Hope this helps you, I prefer to spend less on items like gloves when I can find this good of quality for cheap and spend more on my board and lift passes.
Cheers


----------



## Zakal (Apr 28, 2008)

Cdnboarder said:


> Not sure where you live as it isn't in your profile, however if there is a Costco in your area I strongly suggest you check them out at the beginning of next season. I have been using the gloves Costco carries for 6 yrs now. They are great, glove style, inner fleece removable liner, long cuff, cincher, reinforced fingers and thumb so they don't cut when you grab an edge, a soft goggle wiper on the thumb, and a gore tex or gore tex type waterproofing. They also meet your criteria of inexpensive at under $30. At this price you can afford to replace them each year(you won't need to, my last pair lasted 3 seasons) or even buy 2 pairs so you can simply change them if they do get too wet.
> Hope this helps you, I prefer to spend less on items like gloves when I can find this good of quality for cheap and spend more on my board and lift passes.
> Cheers


Located in Australia...but board in Japan as well. Don't think theres any Costco in either. hehe. Sound great though.


----------



## Zakal (Apr 28, 2008)

shredbanana said:


> Here's a few suggestions:
> 
> Holden Spring, Rome Focus, Celtek Forcast, Ronin Piste Off, or Dakine Mustang.
> 
> I would personally go with Celtek Forcast. Good luck.


Holden Springs look pretty durable (how does the leather go against the sharp metal edge of a board?) but dont seem to have any cuff.

The Rome Focus seems to come in an OverCuff version which looks pretty good.
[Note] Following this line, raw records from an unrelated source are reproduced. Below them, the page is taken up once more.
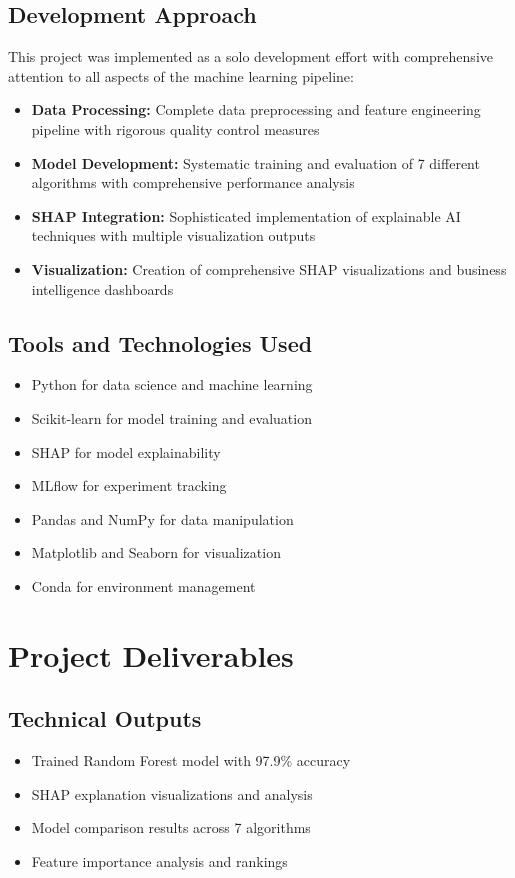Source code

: \documentclass{article}
\begin{document}
\subsection{Development Approach}
This project was implemented as a solo development effort with comprehensive attention to all aspects of the machine learning pipeline:

\begin{itemize}
    \item \textbf{Data Processing:} Complete data preprocessing and feature engineering pipeline with rigorous quality control measures
    \item \textbf{Model Development:} Systematic training and evaluation of 7 different algorithms with comprehensive performance analysis
    \item \textbf{SHAP Integration:} Sophisticated implementation of explainable AI techniques with multiple visualization outputs
    \item \textbf{Visualization:} Creation of comprehensive SHAP visualizations and business intelligence dashboards
\end{itemize}

\subsection{Tools and Technologies Used}
\begin{itemize}
    \item Python for data science and machine learning
    \item Scikit-learn for model training and evaluation
    \item SHAP for model explainability
    \item MLflow for experiment tracking
    \item Pandas and NumPy for data manipulation
    \item Matplotlib and Seaborn for visualization
    \item Conda for environment management
\end{itemize}

\section{Project Deliverables}

\subsection{Technical Outputs}
\begin{itemize}
    \item Trained Random Forest model with 97.9\% accuracy
    \item SHAP explanation visualizations and analysis
    \item Model comparison results across 7 algorithms
    \item Feature importance analysis and rankings
\end{itemize}
\end{document}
Nice Cuff Length it seems and looks very similar to my Burtons, except for the fingers which look sort of more "hi-tech durable" if that makes sense. My pair are great because the reinforcing is so chunky, you'd be hard pressed cutting it with a knife...but the Focus looks equally durable by simply using better material rather than just making it chunky. Definite possibility there.

Celtek Forecasts - No cuff

Ronins - No Cuff (but love the extra finger haha)

Dakine Mustang - Nice, but no cuff.


I think the Rome Focus is leading the way by default at present, closest ive seen to what i want. How does this DryTac compare to GoreTex?


----------